🤖 AI Summary
To address high latency, excessive memory consumption, and weak multi-task capability of Liquid Foundation Models (LFMs) on edge devices, this paper introduces LFM2—a family of efficient on-device models. Methodologically: (i) we propose the first hardware-aware loop architecture search to jointly design a lightweight hybrid backbone integrating gated convolutions and grouped-query attention; (ii) we devise a three-stage post-training pipeline combining curriculum learning, decoupled Top-K knowledge distillation, and length-normalized preference optimization; (iii) the models support deployment via ExecuTorch and llama.cpp.

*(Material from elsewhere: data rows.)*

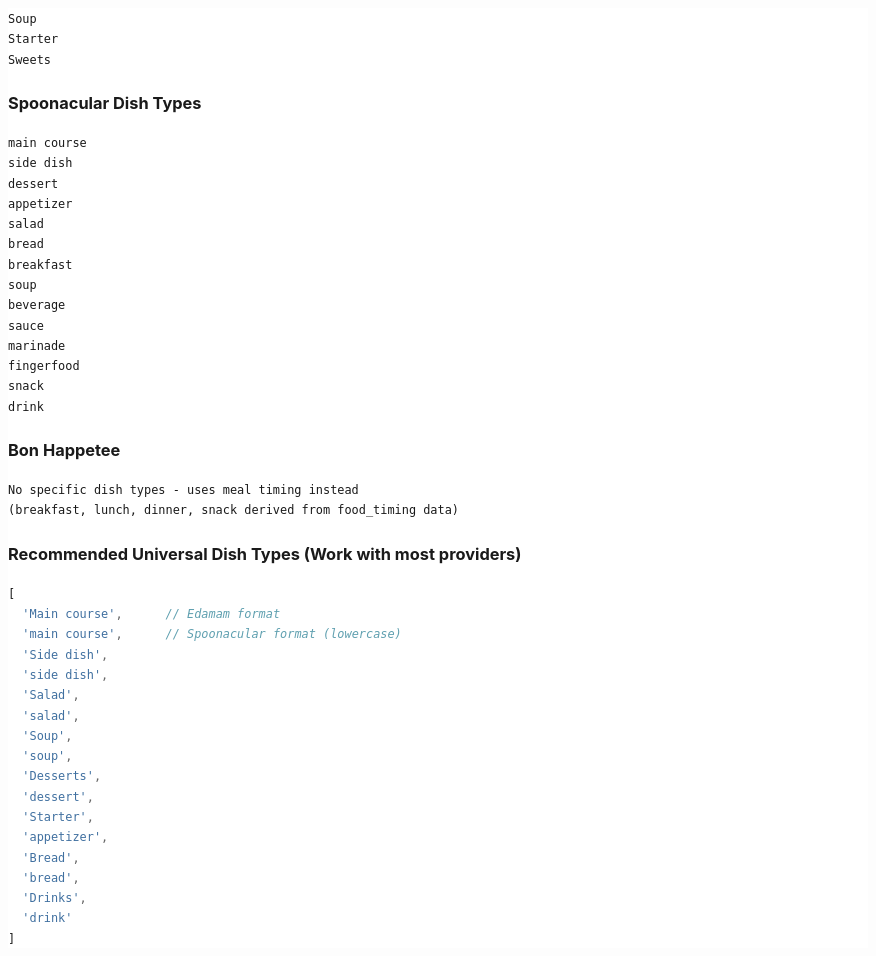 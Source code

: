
 ```
Soup
Starter
Sweets
```

### **Spoonacular Dish Types**
```
main course
side dish
dessert
appetizer
salad
bread
breakfast
soup
beverage
sauce
marinade
fingerfood
snack
drink
```

### **Bon Happetee**
```
No specific dish types - uses meal timing instead
(breakfast, lunch, dinner, snack derived from food_timing data)
```

### **Recommended Universal Dish Types** (Work with most providers)
```javascript
[
  'Main course',      // Edamam format
  'main course',      // Spoonacular format (lowercase)
  'Side dish',
  'side dish',
  'Salad',
  'salad',
  'Soup',
  'soup',
  'Desserts',
  'dessert',
  'Starter',
  'appetizer',
  'Bread',
  'bread',
  'Drinks',
  'drink'
]
```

Experiments show that LFM2 variants (350M–8.3B parameters) significantly outperform comparable lightweight models on IFEval (79.56%) and GSM8K (82.41%), achieve 2× faster CPU prefilling and decoding, and enable multilingual retrieval and real-time speech interaction. Code, weights, and deployment packages are publicly released.
📝 Abstract
We present LFM2, a family of Liquid Foundation Models designed for efficient on-device deployment and strong task capabilities. Using hardware-in-the-loop architecture search under edge latency and memory constraints, we obtain a compact hybrid backbone that combines gated short convolutions with a small number of grouped query attention blocks, delivering up to 2x faster prefill and decode on CPUs compared to similarly sized models. The LFM2 family covers 350M-8.3B parameters, including dense models (350M, 700M, 1.2B, 2.6B) and a mixture-of-experts variant (8.3B total, 1.5B active), all with 32K context length. LFM2's training pipeline includes a tempered, decoupled Top-K knowledge distillation objective that avoids support mismatch; curriculum learning with difficulty-ordered data; and a three-stage post-training recipe of supervised fine-tuning, length-normalized preference optimization, and model merging. Pre-trained on 10-12T tokens, LFM2 models achieve strong results across diverse benchmarks; for example, LFM2-2.6B reaches 79.56% on IFEval and 82.41% on GSM8K. We further build multimodal and retrieval variants: LFM2-VL for vision-language tasks, LFM2-Audio for speech, and LFM2-ColBERT for retrieval. LFM2-VL supports tunable accuracy-latency tradeoffs via token-efficient visual processing, while LFM2-Audio separates audio input and output pathways to enable real-time speech-to-speech interaction competitive with models 3x larger. LFM2-ColBERT provides a low-latency encoder for queries and documents, enabling high-performance retrieval across multiple languages. All models are released with open weights and deployment packages for ExecuTorch, llama.cpp, and vLLM, making LFM2 a practical base for edge applications that need fast, memory-efficient inference and strong task capabilities.